Потом были Степной фронт, Воронежский фронт. Дивизия воевала в составе 4-й гвардейской армии. Армией командовал бывший маршал Кулик, у нас он был генерал-лейтенантом. В составе Воронежского фронта пришлось участвовать в боях под Курском, дивизия из 96-й была переименована в 68-ю гвардейскую, полк получил номер 202. Пережили двадцать тяжелых дней и ночей на Курской дуге… Противник был очень силен, нас постоянно долбила и артиллерия, и минометы, и с воздуха самолеты.

На Курской дуге я видел подбитые немецкие танки и пробовал на них ПТР. Если, например, бортовую броню наших Т-34 ПТР не брал, то немецкий танк Т-6 сбоку пробивал! Я это сам пробовал. А в лоб, конечно, не брал. А самый лучший танк у немцев был Т-5 – «Пантера». Против него нечего и пытаться воевать с ПТРом.

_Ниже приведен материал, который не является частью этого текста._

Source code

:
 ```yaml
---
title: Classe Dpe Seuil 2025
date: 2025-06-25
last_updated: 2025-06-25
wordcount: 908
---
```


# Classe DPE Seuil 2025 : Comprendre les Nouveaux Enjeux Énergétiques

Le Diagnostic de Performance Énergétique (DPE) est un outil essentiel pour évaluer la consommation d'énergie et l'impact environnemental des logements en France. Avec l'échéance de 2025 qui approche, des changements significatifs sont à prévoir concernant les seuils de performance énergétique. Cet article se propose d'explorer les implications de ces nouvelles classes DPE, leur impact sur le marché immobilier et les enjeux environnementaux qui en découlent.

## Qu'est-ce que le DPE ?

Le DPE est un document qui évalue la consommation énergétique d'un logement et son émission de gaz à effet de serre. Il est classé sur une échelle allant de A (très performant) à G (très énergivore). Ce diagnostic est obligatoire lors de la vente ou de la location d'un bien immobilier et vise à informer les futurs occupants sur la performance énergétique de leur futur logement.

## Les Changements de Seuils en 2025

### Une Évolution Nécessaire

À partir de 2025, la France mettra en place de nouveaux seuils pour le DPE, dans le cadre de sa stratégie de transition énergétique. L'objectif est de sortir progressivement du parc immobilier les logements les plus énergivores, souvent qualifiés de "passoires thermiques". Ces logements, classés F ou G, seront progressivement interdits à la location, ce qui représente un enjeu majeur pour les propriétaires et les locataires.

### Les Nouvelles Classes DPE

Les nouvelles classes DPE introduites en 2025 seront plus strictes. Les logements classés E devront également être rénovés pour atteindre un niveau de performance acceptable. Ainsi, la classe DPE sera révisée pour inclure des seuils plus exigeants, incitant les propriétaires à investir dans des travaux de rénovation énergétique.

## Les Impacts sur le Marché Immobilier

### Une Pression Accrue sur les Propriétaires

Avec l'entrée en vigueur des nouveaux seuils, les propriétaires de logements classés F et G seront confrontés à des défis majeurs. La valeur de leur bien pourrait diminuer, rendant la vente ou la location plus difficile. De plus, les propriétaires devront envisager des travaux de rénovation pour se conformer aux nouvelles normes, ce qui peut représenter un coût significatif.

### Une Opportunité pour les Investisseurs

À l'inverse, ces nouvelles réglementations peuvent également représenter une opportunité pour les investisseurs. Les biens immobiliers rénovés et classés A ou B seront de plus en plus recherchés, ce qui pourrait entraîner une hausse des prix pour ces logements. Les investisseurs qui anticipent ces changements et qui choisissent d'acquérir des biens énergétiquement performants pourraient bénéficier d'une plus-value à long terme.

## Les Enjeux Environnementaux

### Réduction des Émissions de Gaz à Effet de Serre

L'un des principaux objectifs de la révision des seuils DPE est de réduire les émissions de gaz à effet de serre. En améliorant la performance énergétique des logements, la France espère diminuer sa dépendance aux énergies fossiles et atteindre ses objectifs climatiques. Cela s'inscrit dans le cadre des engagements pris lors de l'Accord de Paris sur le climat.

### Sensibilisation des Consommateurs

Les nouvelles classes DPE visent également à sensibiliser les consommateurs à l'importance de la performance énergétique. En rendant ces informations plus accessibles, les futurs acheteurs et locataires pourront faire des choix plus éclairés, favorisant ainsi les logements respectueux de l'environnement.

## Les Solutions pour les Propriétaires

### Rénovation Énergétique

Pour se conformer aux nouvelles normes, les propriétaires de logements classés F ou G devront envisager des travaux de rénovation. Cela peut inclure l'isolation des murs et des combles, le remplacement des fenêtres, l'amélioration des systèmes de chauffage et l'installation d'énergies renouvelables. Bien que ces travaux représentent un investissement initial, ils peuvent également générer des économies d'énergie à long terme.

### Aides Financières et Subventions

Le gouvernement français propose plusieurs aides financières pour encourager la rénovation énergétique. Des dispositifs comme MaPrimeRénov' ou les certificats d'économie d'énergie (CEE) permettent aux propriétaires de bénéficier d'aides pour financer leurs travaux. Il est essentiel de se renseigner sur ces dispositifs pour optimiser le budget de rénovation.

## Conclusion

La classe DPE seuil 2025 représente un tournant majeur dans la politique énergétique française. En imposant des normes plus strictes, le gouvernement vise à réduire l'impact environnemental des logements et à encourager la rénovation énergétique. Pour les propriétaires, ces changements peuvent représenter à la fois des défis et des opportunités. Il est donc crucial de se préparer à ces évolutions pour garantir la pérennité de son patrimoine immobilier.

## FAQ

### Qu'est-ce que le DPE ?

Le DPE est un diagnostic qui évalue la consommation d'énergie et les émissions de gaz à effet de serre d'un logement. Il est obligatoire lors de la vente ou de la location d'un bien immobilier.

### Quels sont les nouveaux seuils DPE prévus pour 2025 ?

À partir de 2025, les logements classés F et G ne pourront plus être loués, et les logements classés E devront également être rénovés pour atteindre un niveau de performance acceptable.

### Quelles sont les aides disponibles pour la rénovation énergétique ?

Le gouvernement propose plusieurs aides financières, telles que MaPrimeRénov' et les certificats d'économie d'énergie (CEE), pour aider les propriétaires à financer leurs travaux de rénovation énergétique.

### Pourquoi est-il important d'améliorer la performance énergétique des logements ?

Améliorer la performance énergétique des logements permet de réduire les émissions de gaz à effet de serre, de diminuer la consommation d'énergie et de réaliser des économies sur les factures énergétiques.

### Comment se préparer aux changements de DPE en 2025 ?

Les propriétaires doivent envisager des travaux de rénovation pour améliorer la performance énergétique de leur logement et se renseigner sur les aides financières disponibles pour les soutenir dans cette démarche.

Когда сломили противника под Курском, то совершили 180-километровый бросок, вышли к поселку Михайловское, это уже была Украина. Потом был марш к Днепру, шли через Лубны, Яготин, Переяслав-Хмельницкий. В ночь с 23 на 24 сентября подошли к Днепру, дивизию включили в состав 40-й армии. Форсировали Днепр, закрепились на Букринском плацдарме возле села Щучинка. Воевали на плацдарме полтора месяца, несли очень большие потери, но успеха не имели. Полк занимал по фронту три километра и в разных местах от одного до трех километров в глубину. Была даже одна «общая» траншея – слева в ней были немцы, а правую часть заняли мы. Вот именно в этой траншее первоначально, когда форсировали Днепр, были самые тяжелые бои. Были такие схватки, что применяли только ручные гранаты. Изо всех сил выжимали немцев из этих траншей, чтобы расширить плацдарм. Бились упорно, а результата было мало, теряли и людей, и оружие, и технику.

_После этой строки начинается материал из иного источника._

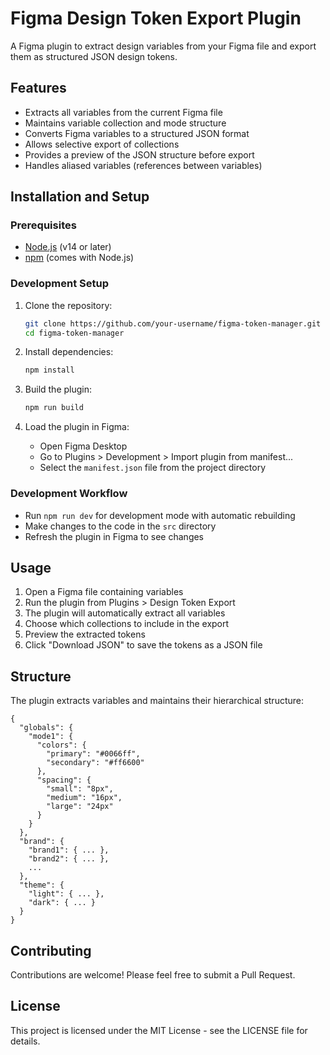 # Figma Design Token Export Plugin

A Figma plugin to extract design variables from your Figma file and export them as structured JSON design tokens.

## Features

- Extracts all variables from the current Figma file
- Maintains variable collection and mode structure
- Converts Figma variables to a structured JSON format
- Allows selective export of collections
- Provides a preview of the JSON structure before export
- Handles aliased variables (references between variables)

## Installation and Setup

### Prerequisites

- [Node.js](https://nodejs.org/) (v14 or later)
- [npm](https://www.npmjs.com/) (comes with Node.js)

### Development Setup

1. Clone the repository:
   ```bash
   git clone https://github.com/your-username/figma-token-manager.git
   cd figma-token-manager
   ```

2. Install dependencies:
   ```bash
   npm install
   ```

3. Build the plugin:
   ```bash
   npm run build
   ```

4. Load the plugin in Figma:
   - Open Figma Desktop
   - Go to Plugins > Development > Import plugin from manifest...
   - Select the `manifest.json` file from the project directory

### Development Workflow

- Run `npm run dev` for development mode with automatic rebuilding
- Make changes to the code in the `src` directory
- Refresh the plugin in Figma to see changes

## Usage

1. Open a Figma file containing variables
2. Run the plugin from Plugins > Design Token Export
3. The plugin will automatically extract all variables
4. Choose which collections to include in the export
5. Preview the extracted tokens
6. Click "Download JSON" to save the tokens as a JSON file

## Structure

The plugin extracts variables and maintains their hierarchical structure:

```
{
  "globals": {
    "mode1": {
      "colors": {
        "primary": "#0066ff",
        "secondary": "#ff6600"
      },
      "spacing": {
        "small": "8px",
        "medium": "16px",
        "large": "24px"
      }
    }
  },
  "brand": {
    "brand1": { ... },
    "brand2": { ... },
    ...
  },
  "theme": {
    "light": { ... },
    "dark": { ... }
  }
}
```

## Contributing

Contributions are welcome! Please feel free to submit a Pull Request.

## License

This project is licensed under the MIT License - see the LICENSE file for details.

А еще вот что было – наши узбеки, таджики все время переходили к немцам. Посылают их в боевое охранение, а они решают перейти к немцам. Вытаскивают платок, поднимаются в рост и машут немцам. И немцы их принимают. У нас был не один и не два таких случая – уходили целые боевые охранения. Тогда решили набрать для такого дела судимых. Вызвали трех человек и сказали: «Вот вам автоматы, гранаты. До нейтральной полосы дойдите, а там старайтесь в быстром темпе сблизиться с немцами, под видом перехода на сторону немцев». Это были уже совсем другие люди. Вышли они на нейтральную полосу, вытащили платочки и пошли к немцам. Немцы их увидели, вышли их блиндажей, а они, не доходя метров двадцать, как открыли огонь из автоматов! Как начали шуровать гранатами! И вот таким способом отучили наших среднеазиатов переходить к немцам, потому что немцы перестали их принимать. Если кто-то и решал перейти к немцам, то они его не допускали – сами расстреливали на нейтральной полосе.

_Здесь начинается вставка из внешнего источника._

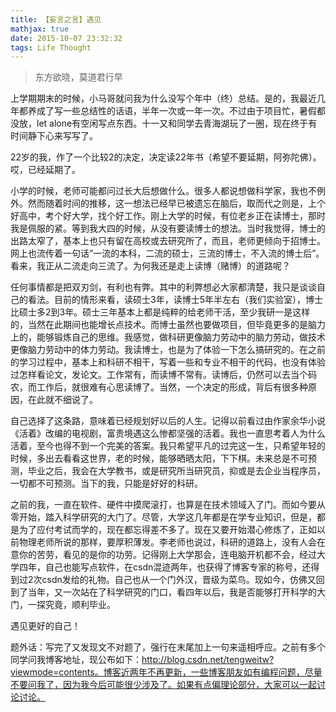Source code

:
 ```yaml
---
title: 【妄言之言】遇见
mathjax: true
date: 2015-10-07 23:32:32
tags: Life Thought
---
```




> 东方欲晓，莫道君行早

上学期期末的时候，小马哥就问我为什么没写个年中（终）总结。是的，我最近几年都养成了写一些总结性的话语，半年一次或一年一次。不过由于项目忙，暑假都没放，let alone有空闲写点东西。十一又和同学去青海湖玩了一圈，现在终于有时间静下心来写写了。

22岁的我，作了一个比较2的决定，决定读22年书（希望不要延期，阿弥陀佛）。哎，已经延期了。



<!--more-->

小学的时候，老师可能都问过长大后想做什么。很多人都说想做科学家，我也不例外。然而随着时间的推移，这一想法已经早已被遗忘在脑后，取而代之则是，上个好高中，考个好大学，找个好工作。刚上大学的时候，有位老乡正在读博士，那时我是佩服的紧。等到我大四的时候，从没有要读博士的想法。当时我觉得，博士的出路太窄了，基本上也只有留在高校或去研究所了，而且，老师更倾向于招博士。网上也流传着一句话”一流的本科，二流的硕士，三流的博士，不入流的博士后”。看来，我正从二流走向三流了。为何我还是走上读博（赌博）的道路呢？

任何事情都是把双刃剑，有利也有弊。其中的利弊想必大家都清楚，我只是谈谈自己的看法。目前的情形来看，读硕士3年，读博士5年半左右（我们实验室），博士比硕士多2到3年。硕士三年基本上都是纯粹的给老师干活，至少我研一是这样的，当然在此期间也能增长点技术。而博士虽然也要做项目，但毕竟更多的是脑力上的，能够锻炼自己的思维。我感觉，做科研更像脑力劳动中的脑力劳动，做技术更像脑力劳动中的体力劳动。我读博士，也是为了体验一下怎么搞研究的。在之前的学习过程中，基本上和科研不相干，写着一些和专业不相干的代码，也没有体验过怎样看论文，发论文。工作常有，而读博不常有。读博后，仍然可以去当个码农，而工作后，就很难有心思读博了。当然，一个决定的形成，背后有很多种原因，在此就不细说了。

自己选择了这条路，意味着已经规划好以后的人生。记得以前看过由作家余华小说《活着》改编的电视剧，富贵境遇这么惨都坚强的活着。我也一直思考着人为什么活着，至今也得不到一个完美的答案。我只希望平凡的过完这一生，只希望年轻的时候，多出去看看这世界，老的时候，能够晒晒太阳，下下棋。未来总是不可预测，毕业之后，我会在大学教书，或是研究所当研究员，抑或是去企业当程序员，一切都不可预测。当下的我，只能是好好的科研。

之前的我，一直在软件、硬件中摸爬滚打，也算是在技术领域入了门。而如今要从零开始，踏入科学研究的大门了。尽管，大学这几年都是在学专业知识，但是，都是为了应付考试而学的，现在都忘得差不多了。现在又要开始潜心修炼了，正如以前物理老师所说的那样，要厚积薄发。李老师也说过，科研的道路上，没有人会在意你的苦劳，看见的是你的功劳。记得刚上大学那会，连电脑开机都不会，经过大学四年，自己也能写点软件，在csdn混迹两年，也获得了博客专家的称号，还得到过2次csdn发给的礼物。自己也从一个门外汉，晋级为菜鸟。现如今，仿佛又回到了当年，又一次站在了科学研究的门口，看四年以后，我是否能够打开科学的大门，一探究竟，顺利毕业。

遇见更好的自己！

题外话：写完了又发现文不对题了，强行在末尾加上一句来遥相呼应。之前有多个同学问我博客地址，现公布如下：http://blog.csdn.net/tengweitw?viewmode=contents。博客近两年不再更新，一些博客朋友如有编程问题，尽量不要问我了，因为我今后可能很少涉及了。如果有点偏理论部分，大家可以一起讨论讨论。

А один раз смотрю – наш узбек стреляет из автомата, метров на десять от себя, в землю! Я ему кричу: «Куда ты стреляешь, блядь?!» Отобрал у него автомат, показываю: «Видишь, куда бьет наш пулемет? В этом направлении веди огонь!»

После освобождения Киева нашу дивизию включили в состав 38-й армии, мы снялись с плацдарма и переправились через Днепр в другом месте, возле Триполья. Оттуда нас направили на Житомирское направление. Там сосредоточились большие танковые и моторизованные силы немцев, которые собирались вторично занять Киев, но наши войска отбили их атаки и сами перешли в контрнаступление. Противник начал отступать, а мы его преследовали. Немцы, правда, смогли опять ненадолго занять Житомир, но до Киева их не допустили.

– Какие задачи Вы выполняли в качестве начальника разведки полка? Кто Вам подчинялся?

– В стрелковом полку мне подчинялись два взвода – конной и пешей разведки. В обороне мы в основном вели наблюдение и захват пленных. Был у меня случай под Брусиловом, там есть такое село Лазаревка. Это было 9 декабря 1943 года, командование требовало взять пленного. А командир полка не имел права посылать в поиск начальника разведки. Но мне уже самому надоело – каждое утро иду на доклад и говорю, что пленного нет. Они говорят: «Давай пленного!» Я разозлился и пошел сам в группу захвата, взял с собой восемь человек из взвода пешей разведки. Специальных маскировочных костюмов не было, так я на вещевом складе взял большие размеры белых штанов и курток, шапки обшили белыми портянками, рукавицы взяли тоже белые и пошли. Ночью подошли к немецкой передовой. Но ночь была неподходящая – луна светила как днем! Возле села в окопах увидели двух немцев, но и немцы нас заметили, и один из них бросил гранату. Я не приказывал своим разведчикам стрелять, но кто-то из них открыл огонь и одного немца убили. Залезли мы в немецкие окопы, а второй немец кричит. А у меня был один разведчик по фамилии Лазаренко. Я его спрашиваю:

– Лазаренко, чего он кричит?

– Зовет к себе немцев с оборонительного пункта.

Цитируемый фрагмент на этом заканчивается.